Scan the records for the word "hurdles". Copy each line that includes it.
****
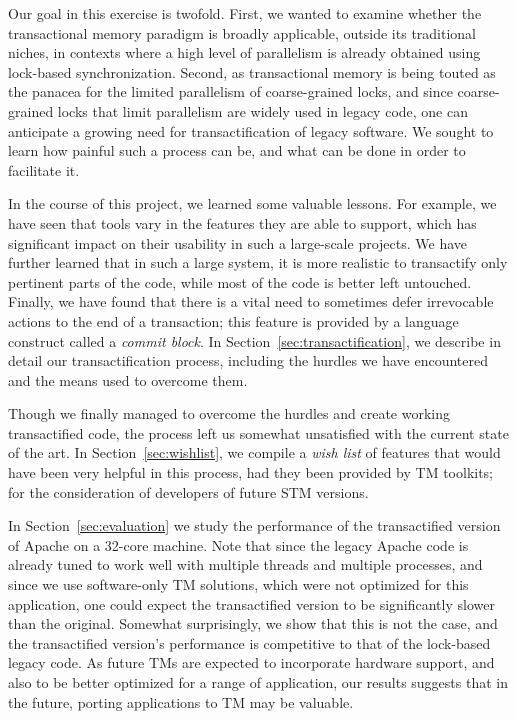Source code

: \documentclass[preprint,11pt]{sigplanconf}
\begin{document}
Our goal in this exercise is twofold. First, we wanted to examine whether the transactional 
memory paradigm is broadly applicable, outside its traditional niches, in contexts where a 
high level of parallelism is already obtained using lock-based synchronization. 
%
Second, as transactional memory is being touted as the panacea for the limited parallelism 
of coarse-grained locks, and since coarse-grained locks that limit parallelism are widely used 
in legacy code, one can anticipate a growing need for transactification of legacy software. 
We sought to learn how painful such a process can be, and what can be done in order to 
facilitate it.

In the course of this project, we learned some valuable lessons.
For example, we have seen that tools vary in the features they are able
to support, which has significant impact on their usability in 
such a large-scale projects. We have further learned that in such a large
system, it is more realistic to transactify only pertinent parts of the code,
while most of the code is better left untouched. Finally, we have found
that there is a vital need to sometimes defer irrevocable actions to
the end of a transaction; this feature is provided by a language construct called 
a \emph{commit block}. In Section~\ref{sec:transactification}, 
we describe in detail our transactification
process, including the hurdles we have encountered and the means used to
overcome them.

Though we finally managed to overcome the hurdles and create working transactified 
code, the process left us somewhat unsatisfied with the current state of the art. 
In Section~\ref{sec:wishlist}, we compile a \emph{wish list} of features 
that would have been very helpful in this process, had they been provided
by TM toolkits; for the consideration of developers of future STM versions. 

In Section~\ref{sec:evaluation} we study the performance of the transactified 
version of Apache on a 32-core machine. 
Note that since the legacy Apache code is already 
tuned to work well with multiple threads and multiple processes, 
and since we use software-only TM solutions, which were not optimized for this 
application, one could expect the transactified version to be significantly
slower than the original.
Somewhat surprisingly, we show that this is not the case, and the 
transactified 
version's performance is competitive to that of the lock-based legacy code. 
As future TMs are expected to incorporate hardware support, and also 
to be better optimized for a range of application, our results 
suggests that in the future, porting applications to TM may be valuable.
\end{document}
****
RESPONSE BELOW
process, including the hurdles we have encountered and the means used to
Though we finally managed to overcome the hurdles and create working transactified 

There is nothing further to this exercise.